# Filled my Humi



## jeepthing (Jul 16, 2009)

A good friend gave me a Ravello Cigar Jar. Today I got my first CI order and dam near filled it. LOL Ordered a sampler and a few singles.
1-A Fuente Curly Head Deluxe
1-A Fuente Curly Head
1-A Fuente Breva Royale
1- Romeo y Julieta Reserva Real Robusto
2- Cu-Avana Robusto
3- Cu-Avana Maduro Robusto
1- Nica Libre
1-Perdomo Slow aged 826
1- Rocky Patel Connecticut
1- Indian Tabac Maduro
1- 5 Vegas classic
1- Gurkha Park avenue 44
1- Padilla Achilles
1- Rocky Patel Sun Grown
1- A Fuente Gran Reserve
1- Oliva Serie 'G'

I can't wait for some of these to age a ns settle a bit. Its like a kid in a candy store . LMAO :hat:ipe::tea::beerchug::rockon::smoke2:
*
*


----------



## baba (Nov 5, 2007)

Great pickup! Yup - just like a candy store - or girls - love them all


----------



## muellator (Jul 31, 2009)

Nice grab...but it looks like you need to clean your keyboard haha.


----------



## thebayratt (Jun 4, 2009)

Nice grab!



baba said:


> Great pickup! Yup - just like a candy store - or girls - love them all


There is a local "Gentleman's Club" called "The Candy Store"


----------



## mc2712 (Mar 14, 2008)

Nice haul, enjoy.


----------



## holmes711 (Jun 1, 2009)

Nice purchase and variety. That should keep you busy for awhile. Enjoy!


----------



## edogg (Jun 15, 2009)

very nice bud. Enjoy


----------



## 8ball (Feb 17, 2006)

Nice start. Enjoy!


----------



## tx_tuff (Jun 16, 2007)

Now there is only one thing to do, smoke them all and start over


----------



## ca21455 (Jul 23, 2006)

tx_tuff said:


> Now there is only one thing to do, smoke them all and start over


Naw...get another humi and buy more!


----------



## ssutton219 (Apr 17, 2007)

tx_tuff said:


> Now there is only one thing to do, smoke them all and start over





ca21455 said:


> Naw...get another humi and buy more!


DO Both!!:thumb:

Nice selection!

Shawn


----------



## eyesack (Jul 19, 2009)

haha nice man! Let me know what you think of the Curly Head Deluxes!


----------



## jeepthing (Jul 16, 2009)

eyesack said:


> haha nice man! Let me know what you think of the Curly Head Deluxes!

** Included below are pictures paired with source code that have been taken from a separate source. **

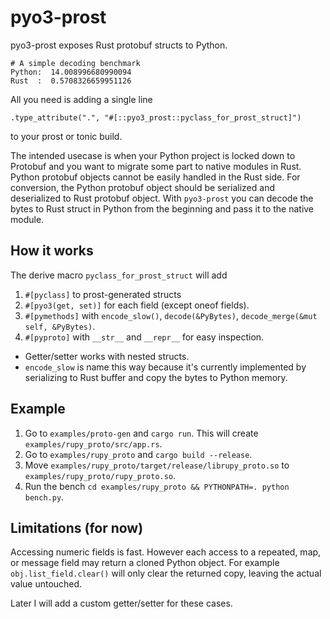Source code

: # pyo3-prost

pyo3-prost exposes Rust protobuf structs to Python.

```
# A simple decoding benchmark
Python:  14.008996680990094
Rust  :  0.5708326659951126
```

All you need is adding a single line
```
.type_attribute(".", "#[::pyo3_prost::pyclass_for_prost_struct]")
```
to your prost or tonic build.


The intended usecase is when your Python project is locked down to Protobuf and you want to migrate some part to native modules in Rust.
Python protobuf objects cannot be easily handled in the Rust side.
For conversion, the Python protobuf object should be serialized and deserialized to Rust protobuf object.
With `pyo3-prost` you can decode the bytes to Rust struct in Python from the beginning and pass it to the native module.

## How it works

The derive macro `pyclass_for_prost_struct` will add
1. `#[pyclass]` to prost-generated structs
2. `#[pyo3(get, set)]` for each field (except oneof fields).
3. `#[pymethods]` with `encode_slow()`, `decode(&PyBytes)`, `decode_merge(&mut self, &PyBytes)`.
4. `#[pyproto]` with `__str__` and `__repr__` for easy inspection.

- Getter/setter works with nested structs.
- `encode_slow` is name this way because it's currently implemented by serializing to Rust buffer and copy the bytes to Python memory.

## Example

1. Go to `examples/proto-gen` and `cargo run`. This will create `examples/rupy_proto/src/app.rs`.
2. Go to `examples/rupy_proto` and `cargo build --release`.
3. Move `examples/rupy_proto/target/release/librupy_proto.so` to `examples/rupy_proto/rupy_proto.so`.
4. Run the bench `cd examples/rupy_proto && PYTHONPATH=. python bench.py`.

## Limitations (for now)
Accessing numeric fields is fast. However each access to a repeated, map, or message field may return a cloned Python object.
For example `obj.list_field.clear()` will only clear the returned copy, leaving the actual value untouched.

Later I will add a custom getter/setter for these cases.
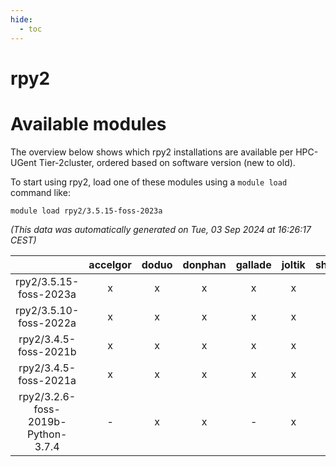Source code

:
 ```yaml
---
hide:
  - toc
---
```


rpy2
====

# Available modules


The overview below shows which rpy2 installations are available per HPC-UGent Tier-2cluster, ordered based on software version (new to old).

To start using rpy2, load one of these modules using a `module load` command like:

```shell
module load rpy2/3.5.15-foss-2023a
```

*(This data was automatically generated on Tue, 03 Sep 2024 at 16:26:17 CEST)*  

| |accelgor|doduo|donphan|gallade|joltik|shinx|skitty|
| :---: | :---: | :---: | :---: | :---: | :---: | :---: | :---: |
|rpy2/3.5.15-foss-2023a|x|x|x|x|x|x|x|
|rpy2/3.5.10-foss-2022a|x|x|x|x|x|-|x|
|rpy2/3.4.5-foss-2021b|x|x|x|x|x|-|x|
|rpy2/3.4.5-foss-2021a|x|x|x|x|x|-|x|
|rpy2/3.2.6-foss-2019b-Python-3.7.4|-|x|x|-|x|-|x|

I have smoked several of the CH Deluxe already. Not a bad smoke. I like them, but they are a bit rugged looking and the flavor will very smoke to smoke. I like them to take to the golf course. Not bad for a cheap smoke


----------



## DBCcigar (Apr 24, 2008)

baba said:


> Great pickup! Yup - just like a candy store - or girls - love them all


DITTO!


----------



## suretolose (Jul 8, 2009)

looks great enjoy


----------



## Cigary (Oct 19, 2007)

DBCcigar said:


> DITTO!


Dave would smoke all of these before lunch,,,,this would just be an *Hor D*'*oeuvre* for him. :bolt:


----------



## karmaz00 (Dec 5, 2007)

nice one


----------